Instructions for review:

The layout of the main document gives an outline of the current definition, history, and current usage for each inactivation reason. These are presented so that you can see the context in which we have identified the key issues as they present themselves to authors/editors as they attempt to use the current suite of inactivation reasons and associated historical associations. With this background in mind, we have then presented our first draft proposals to improve the current process along with some additional guidance on their use so as to put the proposals into context.

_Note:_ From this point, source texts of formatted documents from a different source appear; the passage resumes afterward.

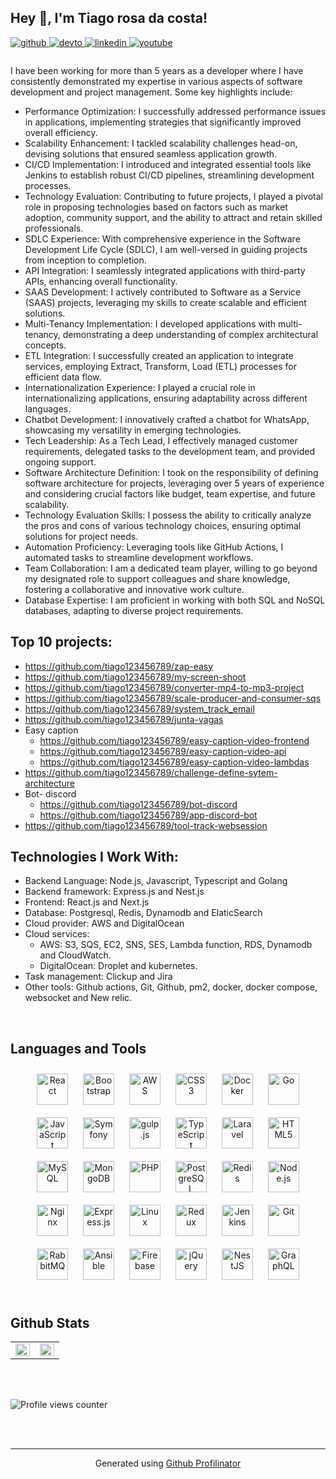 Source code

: ## Hey 👋, I'm Tiago rosa da costa!  
  

<a href="https://github.com/tiago123456789" target="_blank">
<img src=https://img.shields.io/badge/github-%2324292e.svg?&style=for-the-badge&logo=github&logoColor=white alt=github style="margin-bottom: 5px;" />
</a>
<a href="https://dev.to/tiago123456789" target="_blank">
<img src=https://img.shields.io/badge/dev.to-%2308090A.svg?&style=for-the-badge&logo=dev.to&logoColor=white alt=devto style="margin-bottom: 5px;" />
</a>
<a href="https://www.linkedin.com/in/tiago-rosa-da-costa/" target="_blank">
<img src=https://img.shields.io/badge/linkedin-%231E77B5.svg?&style=for-the-badge&logo=linkedin&logoColor=white alt=linkedin style="margin-bottom: 5px;" />
</a>
<a href="https://www.youtube.com/channel/UC13Ezj4p5A0gSB4sJjZLTCA" target="_blank">
<img src=https://img.shields.io/badge/youtube-%23EE4831.svg?&style=for-the-badge&logo=youtube&logoColor=white alt=youtube style="margin-bottom: 5px;" />
</a>  
  



###    

I have been working for more than 5 years as a developer where I have consistently demonstrated my expertise in various aspects of software development and project management. Some key highlights include:

- Performance Optimization: I successfully addressed performance issues in applications, implementing strategies that significantly improved overall efficiency.
- Scalability Enhancement: I tackled scalability challenges head-on, devising solutions that ensured seamless application growth.
- CI/CD Implementation: I introduced and integrated essential tools like Jenkins to establish robust CI/CD pipelines, streamlining development processes.
- Technology Evaluation: Contributing to future projects, I played a pivotal role in proposing technologies based on factors such as market adoption, community support, and the ability to attract and retain skilled professionals.
- SDLC Experience: With comprehensive experience in the Software Development Life Cycle (SDLC), I am well-versed in guiding projects from inception to completion.
- API Integration: I seamlessly integrated applications with third-party APIs, enhancing overall functionality.
- SAAS Development: I actively contributed to Software as a Service (SAAS) projects, leveraging my skills to create scalable and efficient solutions.
- Multi-Tenancy Implementation: I developed applications with multi-tenancy, demonstrating a deep understanding of complex architectural concepts.
- ETL Integration: I successfully created an application to integrate services, employing Extract, Transform, Load (ETL) processes for efficient data flow.
- Internationalization Experience: I played a crucial role in internationalizing applications, ensuring adaptability across different languages.
- Chatbot Development: I innovatively crafted a chatbot for WhatsApp, showcasing my versatility in emerging technologies.
- Tech Leadership: As a Tech Lead, I effectively managed customer requirements, delegated tasks to the development team, and provided ongoing support.
- Software Architecture Definition: I took on the responsibility of defining software architecture for projects, leveraging over 5 years of experience and considering crucial factors like budget, team expertise, and future scalability.
- Technology Evaluation Skills: I possess the ability to critically analyze the pros and cons of various technology choices, ensuring optimal solutions for project needs.
- Automation Proficiency: Leveraging tools like GitHub Actions, I automated tasks to streamline development workflows.
- Team Collaboration: I am a dedicated team player, willing to go beyond my designated role to support colleagues and share knowledge, fostering a collaborative and innovative work culture.
- Database Expertise: I am proficient in working with both SQL and NoSQL databases, adapting to diverse project requirements.

## Top 10 projects:
- https://github.com/tiago123456789/zap-easy
- https://github.com/tiago123456789/my-screen-shoot
- https://github.com/tiago123456789/converter-mp4-to-mp3-project
- https://github.com/tiago123456789/scale-producer-and-consumer-sqs
- https://github.com/tiago123456789/system_track_email
- https://github.com/tiago123456789/junta-vagas 
- Easy caption
  - https://github.com/tiago123456789/easy-caption-video-frontend
  - https://github.com/tiago123456789/easy-caption-video-api
  - https://github.com/tiago123456789/easy-caption-video-lambdas
- https://github.com/tiago123456789/challenge-define-sytem-architecture
- Bot- discord
  - https://github.com/tiago123456789/bot-discord
  - https://github.com/tiago123456789/app-discord-bot
- https://github.com/tiago123456789/tool-track-websession

## Technologies I Work With: 
- Backend Language: Node.js, Javascript, Typescript and Golang
- Backend framework: Express.js and Nest.js
- Frontend: React.js and Next.js
- Database: Postgresql, Redis, Dynamodb and ElaticSearch
- Cloud provider: AWS and DigitalOcean
- Cloud services: 
  - AWS: S3, SQS, EC2, SNS, SES, Lambda function, RDS, Dynamodb and CloudWatch.
  - DigitalOcean: Droplet and kubernetes.
- Task management: Clickup and Jira
- Other tools: Github actions, Git, Github, pm2, docker, docker compose, websocket and New relic.

<br/>

## Languages and Tools  
<div align="center">  
<img style="margin: 10px" src="https://profilinator.rishav.dev/skills-assets/react-original-wordmark.svg" alt="React" height="50" />  
<img style="margin: 10px" src="https://profilinator.rishav.dev/skills-assets/bootstrap-plain.svg" alt="Bootstrap" height="50" />  
<img style="margin: 10px" src="https://profilinator.rishav.dev/skills-assets/amazonwebservices-original-wordmark.svg" alt="AWS" height="50" />  
<img style="margin: 10px" src="https://profilinator.rishav.dev/skills-assets/css3-original-wordmark.svg" alt="CSS3" height="50" />  
<img style="margin: 10px" src="https://profilinator.rishav.dev/skills-assets/docker-original-wordmark.svg" alt="Docker" height="50" />  
<img style="margin: 10px" src="https://profilinator.rishav.dev/skills-assets/go-original.svg" alt="Go" height="50" />  
<img style="margin: 10px" src="https://profilinator.rishav.dev/skills-assets/javascript-original.svg" alt="JavaScript" height="50" />  
<img style="margin: 10px" src="https://profilinator.rishav.dev/skills-assets/symfony_black_03.svg" alt="Symfony" height="50" />  
<img style="margin: 10px" src="https://profilinator.rishav.dev/skills-assets/gulp-plain.svg" alt="gulp.js" height="50" />  
<img style="margin: 10px" src="https://profilinator.rishav.dev/skills-assets/typescript-original.svg" alt="TypeScript" height="50" />  
<img style="margin: 10px" src="https://profilinator.rishav.dev/skills-assets/laravel-plain-wordmark.svg" alt="Laravel" height="50" />  
<img style="margin: 10px" src="https://profilinator.rishav.dev/skills-assets/html5-original-wordmark.svg" alt="HTML5" height="50" />  
<img style="margin: 10px" src="https://profilinator.rishav.dev/skills-assets/mysql-original-wordmark.svg" alt="MySQL" height="50" />  
<img style="margin: 10px" src="https://profilinator.rishav.dev/skills-assets/mongodb-original-wordmark.svg" alt="MongoDB" height="50" />  
<img style="margin: 10px" src="https://profilinator.rishav.dev/skills-assets/php-original.svg" alt="PHP" height="50" />  
<img style="margin: 10px" src="https://profilinator.rishav.dev/skills-assets/postgresql-original-wordmark.svg" alt="PostgreSQL" height="50" />  
<img style="margin: 10px" src="https://profilinator.rishav.dev/skills-assets/redis-original-wordmark.svg" alt="Redis" height="50" />  
<img style="margin: 10px" src="https://profilinator.rishav.dev/skills-assets/nodejs-original-wordmark.svg" alt="Node.js" height="50" />  
<img style="margin: 10px" src="https://profilinator.rishav.dev/skills-assets/nginx-original.svg" alt="Nginx" height="50" />  
<img style="margin: 10px" src="https://profilinator.rishav.dev/skills-assets/express-original-wordmark.svg" alt="Express.js" height="50" />  
<img style="margin: 10px" src="https://profilinator.rishav.dev/skills-assets/linux-original.svg" alt="Linux" height="50" />  
<img style="margin: 10px" src="https://profilinator.rishav.dev/skills-assets/redux-original.svg" alt="Redux" height="50" />  
<img style="margin: 10px" src="https://profilinator.rishav.dev/skills-assets/jenkins-icon.svg" alt="Jenkins" height="50" />  
<img style="margin: 10px" src="https://profilinator.rishav.dev/skills-assets/git-scm-icon.svg" alt="Git" height="50" />  
<img style="margin: 10px" src="https://profilinator.rishav.dev/skills-assets/rabbitmq-icon.svg" alt="RabbitMQ" height="50" />  
<img style="margin: 10px" src="https://profilinator.rishav.dev/skills-assets/ansible.png" alt="Ansible" height="50" />  
<img style="margin: 10px" src="https://profilinator.rishav.dev/skills-assets/firebase.png" alt="Firebase" height="50" />  
<img style="margin: 10px" src="https://profilinator.rishav.dev/skills-assets/jquery.png" alt="jQuery" height="50" />  
<img style="margin: 10px" src="https://profilinator.rishav.dev/skills-assets/nestjs.svg" alt="NestJS" height="50" />  
<img style="margin: 10px" src="https://profilinator.rishav.dev/skills-assets/graphql.png" alt="GraphQL" height="50" />  
</div>  

<br/>  


## Github Stats  
<table><tr><td valign="top" width="50%">

<img src="https://github-readme-stats.vercel.app/api?username=tiago123456789&show_icons=true&count_private=true&hide_border=true" align="left" style="width: 100%" />

</td><td valign="top" width="50%">

<img src="https://github-readme-stats.vercel.app/api/top-langs/?username=tiago123456789&hide_border=true&layout=compact" align="left" style="width: 100%" />

</td></tr></table>  

<br/>  

  

<br/>  

![Profile views counter](https://komarev.com/ghpvc/?username=tiago123456789&&style=flat-square)  
  

<br/>  


<br />

----
<div align="center">Generated using <a href="https://profilinator.rishav.dev/" target="_blank">Github Profilinator</a></div>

In reviewing the document we would like you to read the sections up to the "proposals for change" and let us know if you think we have identified all of the issues. Then read the proposals and comment on whether you feel that they address the issues. First to help the authors/editors become more consistent in their application of the inactivation process e.g., are they more likely to choose the correct reason for inactivation and then be provided with the correct suite of historical associations to complete the process. Secondly, will the changes we have made make it easier for end-users and vendors to understand the reason for the inactivation of a given concept and the implication for them of using the historical association allocated.

Please either use the comment box below or send your responses directly to Paul Amos ( pam@snomed.org )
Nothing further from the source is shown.